I recently made up my own modification of the Pomodoro method for getting started on a non-preferred task. The original technique invented by an Italian university student in the late 1980s involves setting a timer (it doesn’t have to be a tomato timer, of course) to work for 25 minutes, then taking a 5-10 minute break. One can then repeat as many “pomodoros” as they can manage in one work session.
I recently had to tackle the beastly job of going through some accounting for an outside party that would end up taking me over 20 hours. (Had I been working steadily on it throughout the year, it probably would have been a lot less.) The assignment had a deadline, and since I do not usually have more than a couple hours a week I can devote to work beyond child- and home-care tasks, I was pretty stressed out.

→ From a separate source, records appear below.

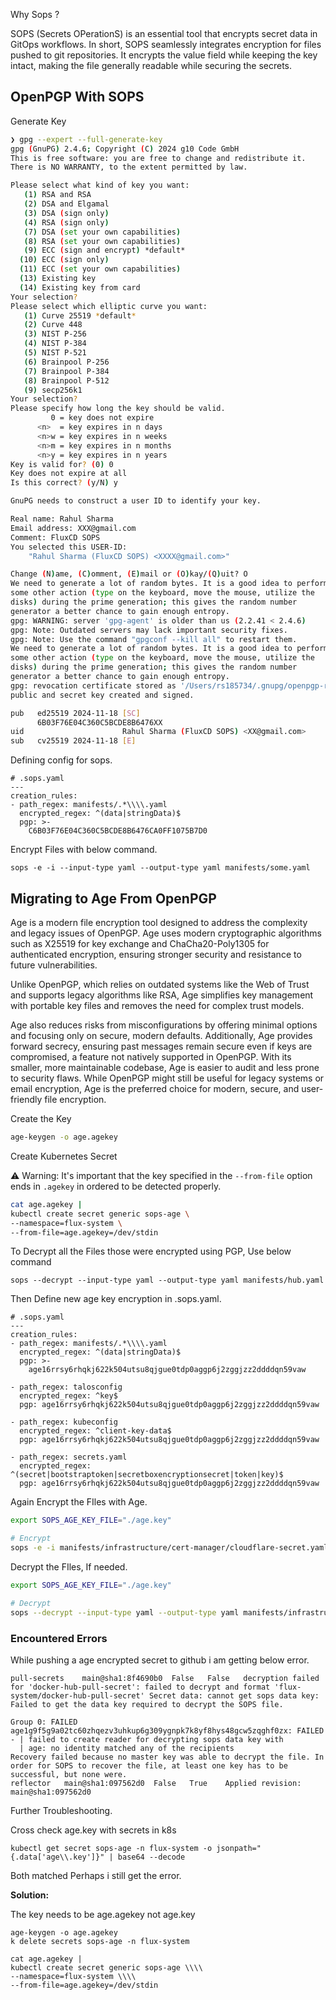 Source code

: Why Sops ?

SOPS (Secrets OPerationS) is an essential tool that encrypts secret data in GitOps workflows. In short, SOPS seamlessly integrates encryption for files pushed to git repositories. It encrypts the value field while keeping the key intact, making the file generally readable while securing the secrets.

## OpenPGP With SOPS

Generate Key

```bash
❯ gpg --expert --full-generate-key
gpg (GnuPG) 2.4.6; Copyright (C) 2024 g10 Code GmbH
This is free software: you are free to change and redistribute it.
There is NO WARRANTY, to the extent permitted by law.

Please select what kind of key you want:
   (1) RSA and RSA
   (2) DSA and Elgamal
   (3) DSA (sign only)
   (4) RSA (sign only)
   (7) DSA (set your own capabilities)
   (8) RSA (set your own capabilities)
   (9) ECC (sign and encrypt) *default*
  (10) ECC (sign only)
  (11) ECC (set your own capabilities)
  (13) Existing key
  (14) Existing key from card
Your selection?
Please select which elliptic curve you want:
   (1) Curve 25519 *default*
   (2) Curve 448
   (3) NIST P-256
   (4) NIST P-384
   (5) NIST P-521
   (6) Brainpool P-256
   (7) Brainpool P-384
   (8) Brainpool P-512
   (9) secp256k1
Your selection?
Please specify how long the key should be valid.
         0 = key does not expire
      <n>  = key expires in n days
      <n>w = key expires in n weeks
      <n>m = key expires in n months
      <n>y = key expires in n years
Key is valid for? (0) 0
Key does not expire at all
Is this correct? (y/N) y

GnuPG needs to construct a user ID to identify your key.

Real name: Rahul Sharma
Email address: XXX@gmail.com
Comment: FluxCD SOPS
You selected this USER-ID:
    "Rahul Sharma (FluxCD SOPS) <XXXX@gmail.com>"

Change (N)ame, (C)omment, (E)mail or (O)kay/(Q)uit? O
We need to generate a lot of random bytes. It is a good idea to perform
some other action (type on the keyboard, move the mouse, utilize the
disks) during the prime generation; this gives the random number
generator a better chance to gain enough entropy.
gpg: WARNING: server 'gpg-agent' is older than us (2.2.41 < 2.4.6)
gpg: Note: Outdated servers may lack important security fixes.
gpg: Note: Use the command "gpgconf --kill all" to restart them.
We need to generate a lot of random bytes. It is a good idea to perform
some other action (type on the keyboard, move the mouse, utilize the
disks) during the prime generation; this gives the random number
generator a better chance to gain enough entropy.
gpg: revocation certificate stored as '/Users/rs185734/.gnupg/openpgp-revocs.d/C6B03F76E04C360C5BCDE8B6476XX.rev'
public and secret key created and signed.

pub   ed25519 2024-11-18 [SC]
      6B03F76E04C360C5BCDE8B6476XX
uid                      Rahul Sharma (FluxCD SOPS) <XX@gmail.com>
sub   cv25519 2024-11-18 [E]
```

Defining config for sops.

```
# .sops.yaml
---
creation_rules:
- path_regex: manifests/.*\\\\.yaml
  encrypted_regex: ^(data|stringData)$
  pgp: >-
    C6B03F76E04C360C5BCDE8B6476CA0FF1075B7D0
```

Encrypt Files with below command.

```
sops -e -i --input-type yaml --output-type yaml manifests/some.yaml
```

## Migrating to Age From OpenPGP

Age is a modern file encryption tool designed to address the complexity and legacy issues of OpenPGP. Age uses modern cryptographic algorithms such as X25519 for key exchange and ChaCha20-Poly1305 for authenticated encryption, ensuring stronger security and resistance to future vulnerabilities.

Unlike OpenPGP, which relies on outdated systems like the Web of Trust and supports legacy algorithms like RSA, Age simplifies key management with portable key files and removes the need for complex trust models.

Age also reduces risks from misconfigurations by offering minimal options and focusing only on secure, modern defaults. Additionally, Age provides forward secrecy, ensuring past messages remain secure even if keys are compromised, a feature not natively supported in OpenPGP. With its smaller, more maintainable codebase, Age is easier to audit and less prone to security flaws. While OpenPGP might still be useful for legacy systems or email encryption, Age is the preferred choice for modern, secure, and user-friendly file encryption.

Create the Key

```bash
age-keygen -o age.agekey
```

Create Kubernetes Secret

⚠️ Warning: It's important that the key specified in the `--from-file` option ends in `.agekey` in ordered to be detected properly.

```bash
cat age.agekey |
kubectl create secret generic sops-age \
--namespace=flux-system \
--from-file=age.agekey=/dev/stdin
```

To Decrypt all the Files those were encrypted using PGP, Use below command

```
sops --decrypt --input-type yaml --output-type yaml manifests/hub.yaml
```

Then Define new age key encryption in .sops.yaml.

```
# .sops.yaml
---
creation_rules:
- path_regex: manifests/.*\\\\.yaml
  encrypted_regex: ^(data|stringData)$
  pgp: >-
    age16rrsy6rhqkj622k504utsu8qjgue0tdp0aggp6j2zggjzz2ddddqn59vaw

- path_regex: talosconfig
  encrypted_regex: ^key$
  pgp: age16rrsy6rhqkj622k504utsu8qjgue0tdp0aggp6j2zggjzz2ddddqn59vaw

- path_regex: kubeconfig
  encrypted_regex: ^client-key-data$
  pgp: age16rrsy6rhqkj622k504utsu8qjgue0tdp0aggp6j2zggjzz2ddddqn59vaw

- path_regex: secrets.yaml
  encrypted_regex: ^(secret|bootstraptoken|secretboxencryptionsecret|token|key)$
  pgp: age16rrsy6rhqkj622k504utsu8qjgue0tdp0aggp6j2zggjzz2ddddqn59vaw  
```

Again Encrypt the FIles with Age.

```bash
export SOPS_AGE_KEY_FILE="./age.key"

# Encrypt
sops -e -i manifests/infrastructure/cert-manager/cloudflare-secret.yaml
```

Decrypt the FIles, If needed.

```bash
export SOPS_AGE_KEY_FILE="./age.key"

# Decrypt
sops --decrypt --input-type yaml --output-type yaml manifests/infrastructure/pull-secrets/docker-hub.yaml
```

### Encountered Errors

While pushing a age encrypted secret to github i am getting below error.

```
pull-secrets	main@sha1:8f4690b0	False	False	decryption failed for 'docker-hub-pull-secret': failed to decrypt and format 'flux-system/docker-hub-pull-secret' Secret data: cannot get sops data key: Failed to get the data key required to decrypt the SOPS file.

Group 0: FAILED
age1g9f5g9a02tc60zhqezv3uhkup6g309ygnpk7k8yf8hys48gcw5zqghf0zx: FAILED
- | failed to create reader for decrypting sops data key with
  | age: no identity matched any of the recipients
Recovery failed because no master key was able to decrypt the file. In order for SOPS to recover the file, at least one key has to be successful, but none were.
reflector	main@sha1:097562d0	False	True	Applied revision: main@sha1:097562d0
```

Further Troubleshooting.

Cross check age.key with secrets in k8s

```
kubectl get secret sops-age -n flux-system -o jsonpath="{.data['age\\.key']}" | base64 --decode
```

Both matched Perhaps i still get the error.

**Solution:**

The key needs to be age.agekey not age.key

```
age-keygen -o age.agekey
k delete secrets sops-age -n flux-system

cat age.agekey |
kubectl create secret generic sops-age \\\\
--namespace=flux-system \\\\
--from-file=age.agekey=/dev/stdin
```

Needless to say, I did not want to face this task. I didn’t know how or where to start. Then I remembered the Pomodoro method. Work for 25 minutes, then take a 5-10 minute break.
But when I realized that I couldn’t bear the thought of doing 25, or even 15, minutes of this work, I decided to make it smaller. I set a timer for 5 minutes. I can do an unpleasant, scary thing for five minutes. Having to “focus” (the alternative, that is, not focusing, for five minutes, is actually pretty unappealing) for “only 5 minutes” made it doable.
When the timer rang, I had found my entry point and was ready to do more. I hadn’t gotten very far, but far enough, in the 5 minutes, so this time I set the timer for 10 minutes. When the 10-minute timer rang, I set it for 15 minutes.
Painlessly, I accomplished 30 minutes of focused work on my project, as well as gained the confidence that I could continue to make progress in these incremental chunks.
I am very proud of having developed this strategy to help with task avoidance and task initiation. The 5-10-15 Method provides a gentle on-ramp to get started on something when I’m feeling resistance1.
I felt better about my resistance to “getting started” when I recently read David Allen say that it’s often the most sensitive and creative people who procrastinate on things. We imagine all the things that could go wrong when we work on something, and somehow blow up “doing our taxes” to “I’m going to jail.” It’s true. “INDICTED!”
I loooove this idea! I don't think I fully realized until reading this that the traditional pomodoro method doesn't always work great for me either, for the same reason! (25 minutes feels like an eternity when I'm setting out to do a dreaded/hard/boring/stressful task.) I'm about to give this a try!!
This is so helpful! I love the pomodoro method, but sometimes even 25 minutes is overwhelming, like you said! I like the idea of just starting with 5 minutes--totally manageable! Once I do get into the work, I struggle to stop--do you adhere pretty rigidly to the breaks if you are on a roll?